Umesh Kacha
Umesh Kacha

Reputation: 13686

How to find the longest column(hence line) in csv file in linux?

I have a csv file which contains millions of rows. Now few of the rows contains more data then column data type can accommodate. For e.g. csv file has only two rows as shown below please not ^_ is delimiter

A^_B^_C
AA^_BB^_CC

Now assume each line can accomodate only one character so line 1 row 1 is correct but line 2 is not and I want to find out all these kinds of lines.
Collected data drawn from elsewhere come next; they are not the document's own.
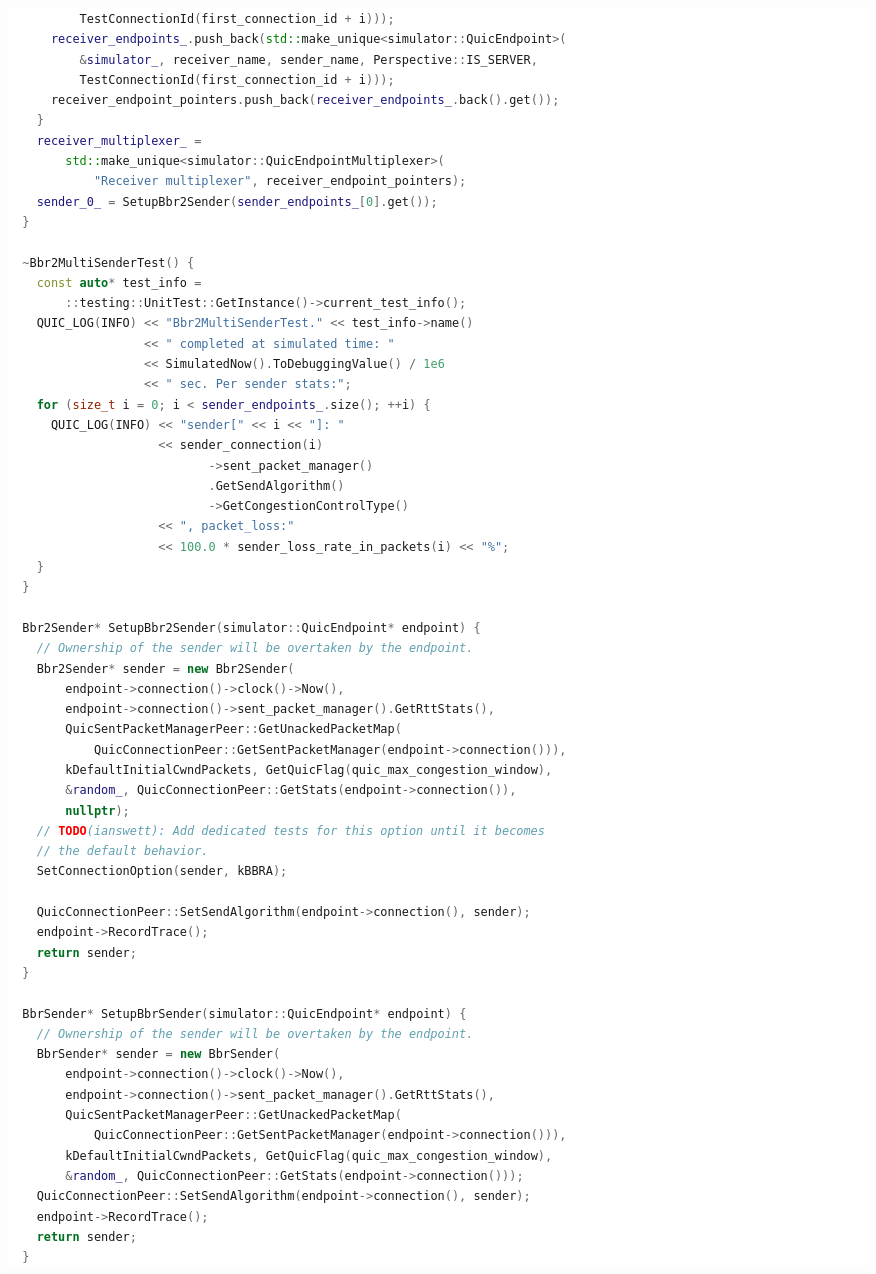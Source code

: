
 ```cpp
          TestConnectionId(first_connection_id + i)));
      receiver_endpoints_.push_back(std::make_unique<simulator::QuicEndpoint>(
          &simulator_, receiver_name, sender_name, Perspective::IS_SERVER,
          TestConnectionId(first_connection_id + i)));
      receiver_endpoint_pointers.push_back(receiver_endpoints_.back().get());
    }
    receiver_multiplexer_ =
        std::make_unique<simulator::QuicEndpointMultiplexer>(
            "Receiver multiplexer", receiver_endpoint_pointers);
    sender_0_ = SetupBbr2Sender(sender_endpoints_[0].get());
  }

  ~Bbr2MultiSenderTest() {
    const auto* test_info =
        ::testing::UnitTest::GetInstance()->current_test_info();
    QUIC_LOG(INFO) << "Bbr2MultiSenderTest." << test_info->name()
                   << " completed at simulated time: "
                   << SimulatedNow().ToDebuggingValue() / 1e6
                   << " sec. Per sender stats:";
    for (size_t i = 0; i < sender_endpoints_.size(); ++i) {
      QUIC_LOG(INFO) << "sender[" << i << "]: "
                     << sender_connection(i)
                            ->sent_packet_manager()
                            .GetSendAlgorithm()
                            ->GetCongestionControlType()
                     << ", packet_loss:"
                     << 100.0 * sender_loss_rate_in_packets(i) << "%";
    }
  }

  Bbr2Sender* SetupBbr2Sender(simulator::QuicEndpoint* endpoint) {
    // Ownership of the sender will be overtaken by the endpoint.
    Bbr2Sender* sender = new Bbr2Sender(
        endpoint->connection()->clock()->Now(),
        endpoint->connection()->sent_packet_manager().GetRttStats(),
        QuicSentPacketManagerPeer::GetUnackedPacketMap(
            QuicConnectionPeer::GetSentPacketManager(endpoint->connection())),
        kDefaultInitialCwndPackets, GetQuicFlag(quic_max_congestion_window),
        &random_, QuicConnectionPeer::GetStats(endpoint->connection()),
        nullptr);
    // TODO(ianswett): Add dedicated tests for this option until it becomes
    // the default behavior.
    SetConnectionOption(sender, kBBRA);

    QuicConnectionPeer::SetSendAlgorithm(endpoint->connection(), sender);
    endpoint->RecordTrace();
    return sender;
  }

  BbrSender* SetupBbrSender(simulator::QuicEndpoint* endpoint) {
    // Ownership of the sender will be overtaken by the endpoint.
    BbrSender* sender = new BbrSender(
        endpoint->connection()->clock()->Now(),
        endpoint->connection()->sent_packet_manager().GetRttStats(),
        QuicSentPacketManagerPeer::GetUnackedPacketMap(
            QuicConnectionPeer::GetSentPacketManager(endpoint->connection())),
        kDefaultInitialCwndPackets, GetQuicFlag(quic_max_congestion_window),
        &random_, QuicConnectionPeer::GetStats(endpoint->connection()));
    QuicConnectionPeer::SetSendAlgorithm(endpoint->connection(), sender);
    endpoint->RecordTrace();
    return sender;
  }

```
So I thought if I get the longest lines from csv file I will be good and I tried to following but is not helping (from longest line)

wc -L file

Please help me find the largest line/column in a csv file. Another problem is I have two delimiter so cant use cut command also.

Upvotes: 0

Views: 2099

Answers (3)

n0741337
n0741337

Reputation: 2514

Here's an answer that requires defining the column lengths in a single line file using the same delimiter as the data ( assuming different columns can have different acceptable lengths ):

1^_1^_1

Using that file (which I called clengths) and using split() in an lazy way to get indexed elements:

awk -F'\\^_' '

  NR==FNR {split($0,clen,FS); next} # store the lengths

  {
    split($0,a,FS); # put the current line in an array
    for( i in a )
    { if( length(a[i]) > clen[i] ) print "["FNR","i"] = "a[i] }
  }
' clengths data

This outputs array styled indexes for the long data as [row, col] aka [line #, field #] starting at [1,1]:

 [2,1] = AA
 [2,2] = BB
 [2,3] = CC

Everything in the output is "too big" and is indexed to make finding it again easier.

Upvotes: 0

Ed Morton
Ed Morton

Reputation: 203985

awk -F'\\^_' -v OFS=':' '
{
    for (i=1;i<=NF;i++) {
        if (length($i) > max) {
            max = length($i)
            lineNr = NR
            line   = $0
            fldNr  =  i
            fld    = $i
        }
    }
}
END {
    print lineNr, line
    print fldNr, fld
}
' file

Upvotes: 2

jaypal singh
jaypal singh

Reputation: 77135

You can try something like:

awk '
{
for(i=1;i<=NF;i++) 
    if (length($i) == good) { continue } 
    else {
        print "Row "NR" contained data more than " good" in a single field"
        next
    }
    print "Row "NR " is valid"
}' FS='\\^_' good="1" csv
Row 1 is valid
Row 2 contained data more than 1 in a single field

Explanation:

  • We set the Field Separator to \\^_ (note we need to escape ^ since it is a special character).
  • We iterate over each field
  • We check the length of the field with the variable (good) passed at run time.
  • If the field is good, we continue the loop to the next field and continue to do so until the last field of the row.
  • If any field has a size greater than good we print our message with row number using NR.
  • If all the fields are good then we print the message stating row is good.